What is less predictable is how much those devices will also be used to transact payments for the physical retail stores. In some scenarios it’s possible that by 2020 a majority of all shopping will be enabled by devices.[1] That would subjugate the retail segment to the power politics of mobile platforms.

It is interesting therefore to note the mix between the platforms in the graphs above.

  1. There is also the matter of in-store discovery and advertising via NFC and bluetooth i.e. iBeacon []
  • Jared Porter

    I bet the iOS share of online purchasing increases next year because of Increased ApplePay familiarity. The fingerprintID scanner on the newest ipads and the iPhone 6 facilitates safer, more convenient purchasing/ordering routines, obviating the necessity to finger-type in billing addresses and credit card numbers, expiration dates, etc. it’s safer not to give merchants and the open internet your credit card numbers.

  • Walt French

    Based on my experience this weekend, by the time mobile becomes a significant part of online, online will not be much different from brick & mortar.

    I looked for a wifi iPad Air2 with 64GB of memory. Various stores touted direct discounts, gift cards or rebates, from $50 to $140 savings vs the normal price. But despite visiting multiple stores multiple times, items became “unavailable online” AFTER I’d clicked on the BUY button, once even AFTER I entered the shipping address.

    I’d like to believe that the device was unexpectedly in demand, but today (Monday), everything is back in stock—at the regular price. The clear implication is that stores NEVER intended to have enough of these teaser deals, and hoped, as they do in physical stores, to keep my interest once I was in the store.

    How anybody expects that online is a mystery. That they expect it on mobile is laughable.

    I saw a news article that several physical stores vowed they’d match online in convenience, availability and pricing. I didn’t try to brave the crowds at 6AM, but I think indeed, e-tailers managed to throw away all of consumers’ burgeoning expectations that they’d offer clean, simple shopping with honest prices.

    • absolut

      perfect example of how online retail became a commodity business – in Buffet’s words “everybody at the parade standing on their tows”. so they’re stooping to the level of tricks, which will work once, but totally dilutes the meaning of the Black Friday in the long run. classic MBA thinking vs long term. I bet it wouldn’t happen in Apple Store.

    • Sid

      On the other hand, I woke up at 6am on Black Friday, picked up my iPhone with bleary eyes, somehow ended up on Best buy website, surprised to see a $100 discount still available on a 64gb iPad Air 2 immediately hit the “Buy” button, and voila, Safari prefills the entire purchase form, and my credit card saved on Safari immediately finished the transaction. All in a matter of less than 10 seconds.

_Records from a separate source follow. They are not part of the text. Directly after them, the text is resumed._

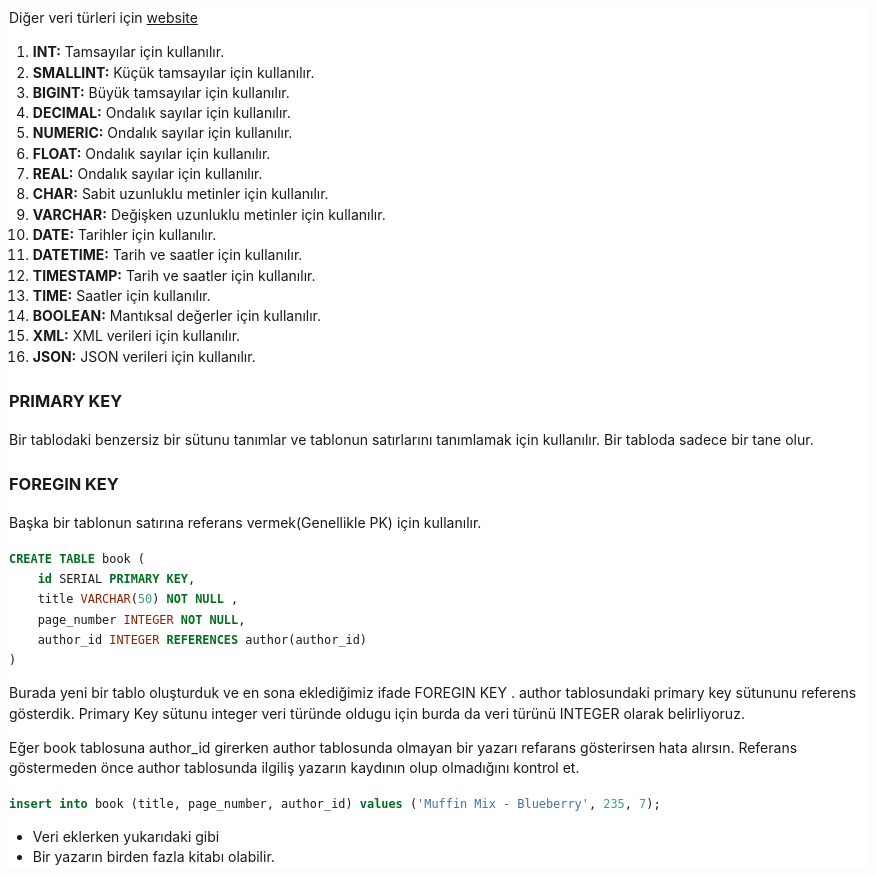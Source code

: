 Diğer veri türleri için  [website](https://www.postgresql.org/docs/current/datatype.html)

1. **INT:** Tamsayılar için kullanılır.
2. **SMALLINT:** Küçük tamsayılar için kullanılır.
3. **BIGINT:** Büyük tamsayılar için kullanılır.
4. **DECIMAL:** Ondalık sayılar için kullanılır.
5.  **NUMERIC:** Ondalık sayılar için kullanılır.
6. **FLOAT:** Ondalık sayılar için kullanılır.
7. **REAL:** Ondalık sayılar için kullanılır.
8. **CHAR:** Sabit uzunluklu metinler için kullanılır.
9. **VARCHAR:** Değişken uzunluklu metinler için kullanılır.
10. **DATE:** Tarihler için kullanılır.
11. **DATETIME:** Tarih ve saatler için kullanılır.
12. **TIMESTAMP:** Tarih ve saatler için kullanılır.
13. **TIME:** Saatler için kullanılır.
14. **BOOLEAN:** Mantıksal değerler için kullanılır.
15. **XML:** XML verileri için kullanılır.
16. **JSON:** JSON verileri için kullanılır.


### PRIMARY KEY 

Bir tablodaki benzersiz bir sütunu tanımlar ve tablonun satırlarını tanımlamak için kullanılır. Bir tabloda sadece bir tane olur.


### FOREGIN KEY 

Başka bir tablonun satırına referans vermek(Genellikle PK) için kullanılır.

```sql
CREATE TABLE book (
	id SERIAL PRIMARY KEY,
	title VARCHAR(50) NOT NULL ,
	page_number INTEGER NOT NULL,
	author_id INTEGER REFERENCES author(author_id)
)
```


Burada yeni bir tablo oluşturduk ve en sona eklediğimiz ifade FOREGIN KEY . author tablosundaki primary key sütununu referens gösterdik. Primary Key sütunu integer veri türünde oldugu için burda da veri türünü INTEGER olarak belirliyoruz.

Eğer book tablosuna author_id girerken author tablosunda olmayan bir yazarı refarans gösterirsen hata alırsın. Referans göstermeden önce author tablosunda ilgiliş yazarın kaydının olup olmadığını kontrol et.


```sql
insert into book (title, page_number, author_id) values ('Muffin Mix - Blueberry', 235, 7);
```

- Veri eklerken yukarıdaki gibi 
- Bir yazarın birden fazla kitabı olabilir.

      A minute later, I’m lying in my bed contemplating what just happened! Could I have done this even couple years back? I wouldn’t have gotten up to get my wallet, and perhaps would have missed the deal.

      I also agree with you Walt, as I had the same thought as you did. Why in the world would Best Buy offer such discount on their website? Browsing a website is so different than going to a store and ending up spending hundreds of unnecessary dollars on stuff you never intended to buy. Perhaps it’s got to do with moving a portion of fixed inventory that Apple requires all partners to purchase at a minimum. It’s likely counted as the cost of owning the mindshare on the crucial day.

      Nevertheless, I am still surprised with the speed of transaction capability that mobile devices are starting to offer to us all.

      (Posting from my new iPad Air 2, Gold)

      • Walt French

        I did see the gold ones listed as available but my wife had just said “no” to white & gold, making my choice very specific.